Quizás el México que sienten perdido no sea el país real, sino el relato que sostenía su mundo. Un México que reflejaba sus aspiraciones de vida y de clase, donde el espejo nacional les devolvía siempre su propia imagen. Hoy se sienten fuera del relato y les irrita que la nueva narrativa del poder no pase por ellos, sino por sectores sociales que consideran ajenos, incluso indeseables. El país que anhelaban era aspiracional pero excluyente, construido por y para las élites.

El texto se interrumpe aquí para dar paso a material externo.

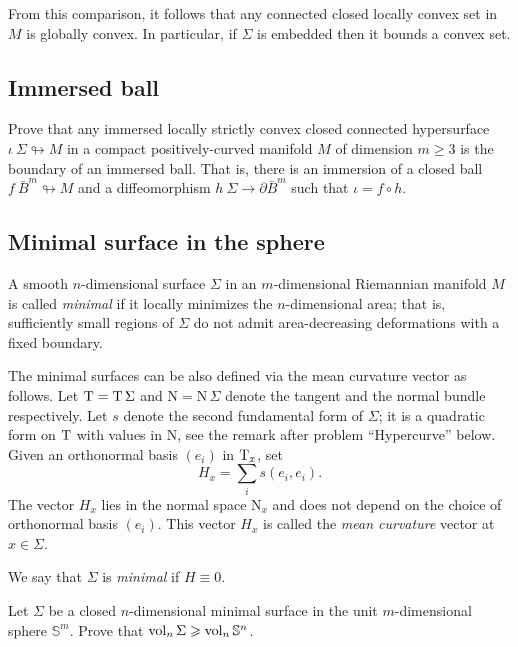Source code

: From this comparison, it follows that any connected closed locally convex set in $M$ is globally convex.
In particular, if $\Sigma$ is embedded then it bounds a convex set.


\subsection*{Immersed ball\hard}
\label{Immersed ball}

\begin{pr}
Prove that any immersed locally strictly convex
closed connected hypersurface $\iota\:\Sigma\looparrowright M$
in a compact positively-curved manifold $M$ of dimension $m\ge 3$ is the boundary of an immersed ball. 
That is, there is an immersion of a closed ball $f\:\bar B^m\looparrowright M$ and a diffeomorphism $h\:\Sigma\to\partial \bar B^m$
such that $\iota=f\circ h$.
\end{pr}

\subsection*{Minimal surface in the sphere}
\label{minimal surface}\label{almgren} 

A  smooth $n$-dimensional surface $\Sigma$ in
an $m$-dimensional Riemannian manifold $M$ is called \emph{minimal}
if it locally minimizes the $n$-dimensional area;
that is, sufficiently small regions of $\Sigma$ do not admit area-decreasing deformations with a fixed boundary.

The minimal surfaces can be also defined via the mean curvature vector as follows.
Let $\mathrm{T}=\mathrm{T}\,\Sigma$ and $\mathrm{N}=\mathrm{N}\,\Sigma$ denote the tangent and the normal bundle respectively.
Let $s$ denote the second fundamental form of $\Sigma$;
it is a quadratic form on $\mathrm{T}$ with values in $\mathrm{N}$,
see the remark after problem ``Hypercurve'' below. 
Given an orthonormal basis $(e_i)$ in $\mathrm{T}_x$, set 
$$H_x=\sum_i s(e_i,e_i).$$
The vector $H_x$ lies in the normal space $\mathrm{N}_x$
and does not depend on the choice of orthonormal basis $(e_i)$.
This vector $H_x$ is called the \emph{mean curvature} vector at $x\in \Sigma$.

We say that $\Sigma$ is \emph{minimal} if $H\equiv 0$.

\begin{pr}
Let $\Sigma$ be a closed $n$-dimensional 
minimal surface
in the unit $m$-dimensional sphere $\mathbb{S}^m$.
Prove that
$\operatorname{\rm vol}\nolimits_n \Sigma\geqslant \operatorname{\rm vol}\nolimits_n \mathbb{S}^n$.
\end{pr}

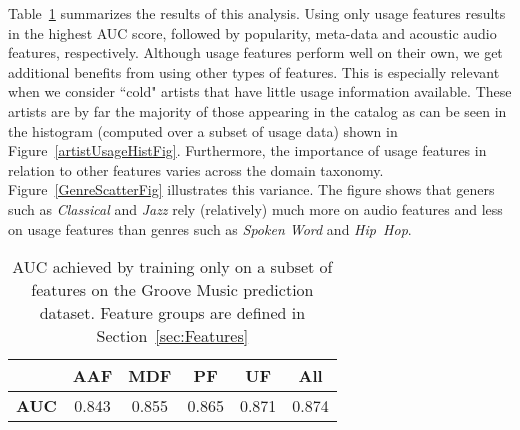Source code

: Table~\ref{tab:features_AUC} summarizes the  results of this analysis. Using only usage features results in the highest AUC score, followed by popularity, meta-data and acoustic audio features, respectively. Although usage features perform well on their own, we get additional benefits from using other types of features. This is especially relevant when we consider ``cold" artists that have little usage information available. These artists are by far the majority of those appearing in the catalog as can be seen in the histogram (computed over a subset of usage data) shown in Figure~\ref{artistUsageHistFig}.  Furthermore, the importance of usage features in relation to other features varies across the domain taxonomy. Figure~\ref{GenreScatterFig} illustrates this variance. The figure shows that geners such as \textit{Classical} and \textit{Jazz} rely (relatively) much more on audio features and less on usage features than genres such as \textit{Spoken Word} and \textit{Hip~Hop}.


\begin{table}[h!]
\begin{center}
	\begin{tabular}{|c|c|c|c|c|c|}
		\hline
		 & {\bf AAF} & {\bf MDF} & {\bf PF} & {\bf UF} & {\bf All}\\ 
		\hline
		 {\bf AUC} & 0.843  & 0.855 & 0.865 & 0.871 & 0.874\\ 
		\hline
	\end{tabular}
	\vspace{-0.4cm}
\end{center}
\caption{AUC achieved by training only on a subset of features on the Groove Music prediction dataset. Feature groups are defined in Section~\ref{sec:Features}}
\label{tab:features_AUC}
\end{table}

La realidad, sin embargo, no ha cambiado de manera drástica para ellos. La pobreza ha disminuido, el discurso público es más inclusivo, pero las desigualdades persisten y la correlación entre clase social y color de piel sigue siendo una herida abierta. Cuesta trabajo creer que la vida cotidiana de la mayoría de los enojados haya empeorado con la nueva administración. Entonces, ¿de dónde viene tanto enojo?

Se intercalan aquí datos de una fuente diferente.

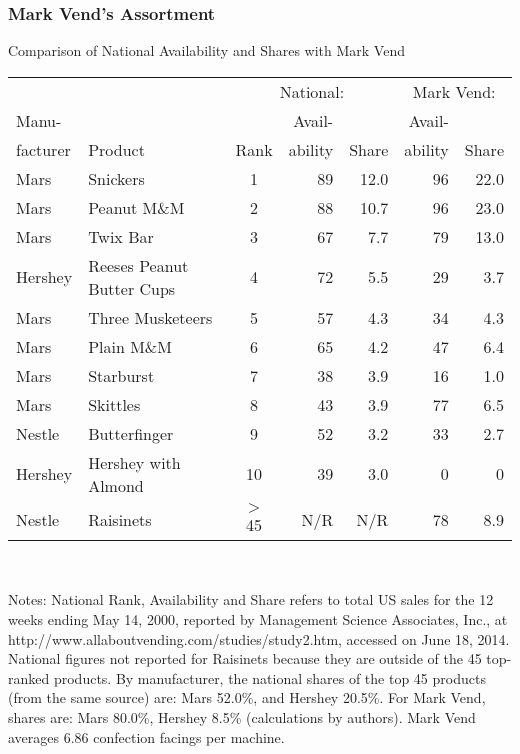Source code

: \documentclass[aspectratio=169]{beamer}
\begin{document}
\begin{frame}
\frametitle{Mark Vend's Assortment}
\begin{center}
\vspace{-0.3in}
\scriptsize
Comparison of National Availability and Shares with Mark Vend
\begin{tabular}{|l|l|c|r|r|r|r|}
\hline
&&\multicolumn{3}{c|}{National:}&\multicolumn{2}{c|}{Mark Vend:} \\
Manu-& &&Avail-&& Avail- &  \\
facturer&Product &Rank&ability&Share& ability & Share \\
\hline \hline 
Mars& Snickers &1&89&12.0&96&22.0\\
Mars& Peanut M\&M&2&88&10.7&96&23.0\\
Mars& Twix Bar&3&67 &7.7&79&13.0\\
Hershey& Reeses Peanut Butter Cups &4&72&5.5& 29&3.7\\
Mars& Three Musketeers &5&57&4.3& 34&4.3\\
Mars& Plain M\&M  &6&65&4.2& 47&6.4\\
Mars& Starburst &7&38&3.9& 16&1.0\\
Mars& Skittles &8&43&3.9& 77&6.5\\
Nestle& Butterfinger &9&52&3.2& 33&2.7 \\
Hershey & Hershey with Almond &10&39&3.0&  0&0\\
Nestle& Raisinets &$>$45 &N/R &N/R& 78& 8.9\\
\hline
\end{tabular}\\
\end{center}
\begin{spacing}{0}
\tiny Notes: National Rank, Availability and Share refers to total US sales for the 12 weeks ending May 14, 2000, reported by Management Science Associates, Inc., at http://www.allaboutvending.com/studies/study2.htm, accessed on June 18, 2014.  National figures not reported for Raisinets because they are outside of the 45 top-ranked products.  By manufacturer, the national shares of the top 45 products (from the same source) are: Mars 52.0\%, and Hershey 20.5\%.  For Mark Vend, shares are: Mars 80.0\%, Hershey 8.5\% (calculations by authors).  Mark Vend averages 6.86 confection facings per machine.
\end{spacing}
\end{frame}
\end{document}
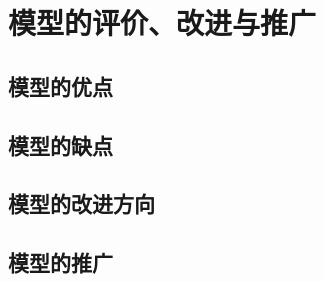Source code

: \documentclass[bwprint]{gmcmthesis}
\numberwithin{equation}{section}
\numberwithin{figure}{section}
\numberwithin{table}{section}
\begin{document}


\clearpage
\section{模型的评价、改进与推广}

%

\subsection{模型的优点}

\subsection{模型的缺点}

\subsection{模型的改进方向}

\subsection{模型的推广}





\end{document}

Tal vez del huracán discursivo que fue López Obrador. Su estridencia, a veces necesaria para sus fines políticos, otras tantas vengativa y excesiva, abrió heridas que todavía supuran. En el caso de ciertos periodistas, incluso puso en riesgo su seguridad y la de sus familias: ahí el enojo se entiende, aunque no corresponda ya al estilo de esta nueva administración. Pero quizá también hay otros enojos menos justificables: el rechazo total a compartir aunque sea una mínima porción del privilegio con la otredad.

Como sociedad convendría detenernos a pensar en esta doble cara: los excesos de los morenistas, que marcaron -y marcan desde algunas trincheras- la conversación con una polarización innecesaria, y el enojo desmedido de una minoría que ha confundido crítica con resentimiento. Tal vez lo que haga falta sea soltar un poco la presión, reconocer matices, volver a mirar la realidad sin el filtro del odio.

Puedes estar o no de acuerdo con Claudia Sheinbaum. Puedes señalar errores, cuestionar decisiones, exigir mayor claridad. Lo que parece desproporcionado es el enojo absoluto de ese grupo reducido que ha decidido odiar por sistema. Porque este no es un gobierno radical ni estridente; con todos sus claroscuros, es un gobierno que ha optado por la civilidad.